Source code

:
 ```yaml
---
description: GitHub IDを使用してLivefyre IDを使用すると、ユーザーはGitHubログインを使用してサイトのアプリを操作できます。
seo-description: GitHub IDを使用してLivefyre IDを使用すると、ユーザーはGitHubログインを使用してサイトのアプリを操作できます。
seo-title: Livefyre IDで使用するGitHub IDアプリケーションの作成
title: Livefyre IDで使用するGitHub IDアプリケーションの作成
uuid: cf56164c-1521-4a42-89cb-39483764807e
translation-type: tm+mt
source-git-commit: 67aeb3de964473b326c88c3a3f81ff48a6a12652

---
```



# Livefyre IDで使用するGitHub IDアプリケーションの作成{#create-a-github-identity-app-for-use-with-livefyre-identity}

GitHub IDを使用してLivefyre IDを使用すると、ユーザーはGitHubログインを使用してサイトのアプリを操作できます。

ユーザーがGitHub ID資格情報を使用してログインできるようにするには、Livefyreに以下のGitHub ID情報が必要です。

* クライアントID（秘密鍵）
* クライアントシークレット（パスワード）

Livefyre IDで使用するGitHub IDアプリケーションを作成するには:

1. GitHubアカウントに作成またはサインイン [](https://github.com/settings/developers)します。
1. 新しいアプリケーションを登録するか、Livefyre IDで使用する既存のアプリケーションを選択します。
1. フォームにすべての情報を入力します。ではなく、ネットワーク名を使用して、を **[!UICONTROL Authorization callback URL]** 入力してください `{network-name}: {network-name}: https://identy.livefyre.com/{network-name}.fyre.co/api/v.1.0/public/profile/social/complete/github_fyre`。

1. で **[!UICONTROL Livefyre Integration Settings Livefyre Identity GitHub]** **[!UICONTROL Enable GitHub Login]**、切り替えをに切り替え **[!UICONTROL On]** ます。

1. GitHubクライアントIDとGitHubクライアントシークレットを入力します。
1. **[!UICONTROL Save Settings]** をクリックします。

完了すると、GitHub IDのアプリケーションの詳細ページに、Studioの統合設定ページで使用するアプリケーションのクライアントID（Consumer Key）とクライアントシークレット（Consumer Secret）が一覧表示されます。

===============

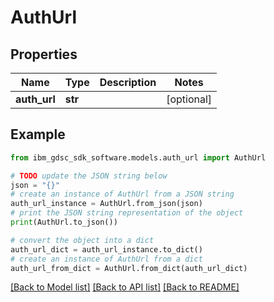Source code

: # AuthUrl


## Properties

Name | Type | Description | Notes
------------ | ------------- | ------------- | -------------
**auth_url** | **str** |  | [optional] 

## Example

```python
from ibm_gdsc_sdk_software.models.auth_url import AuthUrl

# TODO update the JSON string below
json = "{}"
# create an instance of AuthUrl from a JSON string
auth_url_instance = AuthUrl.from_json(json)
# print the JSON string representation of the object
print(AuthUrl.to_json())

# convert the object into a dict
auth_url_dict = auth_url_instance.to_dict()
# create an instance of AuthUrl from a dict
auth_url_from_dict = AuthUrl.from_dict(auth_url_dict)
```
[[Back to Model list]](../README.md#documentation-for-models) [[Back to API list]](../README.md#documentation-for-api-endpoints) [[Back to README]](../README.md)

===============

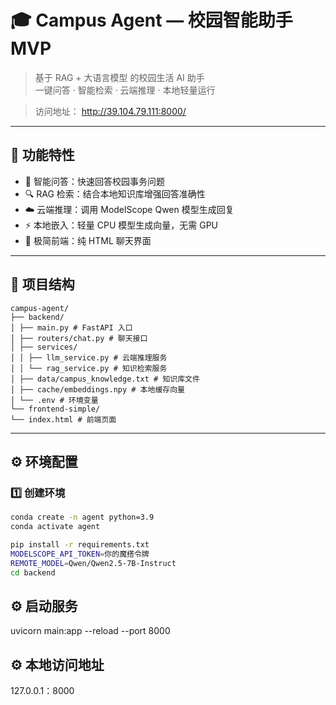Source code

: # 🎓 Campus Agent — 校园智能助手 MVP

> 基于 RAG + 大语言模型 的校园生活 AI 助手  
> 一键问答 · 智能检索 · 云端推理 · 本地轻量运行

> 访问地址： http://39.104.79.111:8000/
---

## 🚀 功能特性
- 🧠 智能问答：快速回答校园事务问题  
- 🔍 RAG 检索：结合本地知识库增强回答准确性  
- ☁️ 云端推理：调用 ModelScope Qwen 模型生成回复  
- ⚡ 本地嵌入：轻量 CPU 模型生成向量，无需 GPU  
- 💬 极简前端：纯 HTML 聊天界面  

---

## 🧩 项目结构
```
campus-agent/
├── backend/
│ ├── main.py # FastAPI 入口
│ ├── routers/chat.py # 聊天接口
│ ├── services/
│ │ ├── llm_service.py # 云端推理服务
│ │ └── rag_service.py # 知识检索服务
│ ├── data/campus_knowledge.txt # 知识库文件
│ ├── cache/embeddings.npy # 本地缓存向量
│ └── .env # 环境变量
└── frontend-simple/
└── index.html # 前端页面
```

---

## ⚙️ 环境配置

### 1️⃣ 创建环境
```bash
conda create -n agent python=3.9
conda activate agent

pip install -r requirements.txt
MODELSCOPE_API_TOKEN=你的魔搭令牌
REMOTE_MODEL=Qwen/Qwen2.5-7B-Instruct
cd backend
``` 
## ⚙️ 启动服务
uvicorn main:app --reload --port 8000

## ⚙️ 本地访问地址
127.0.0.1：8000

===============

What the task asks:
Reproduce each line of the records in which the word "print" appears.

Response box:
# print the JSON string representation of the object
print(AuthUrl.to_json())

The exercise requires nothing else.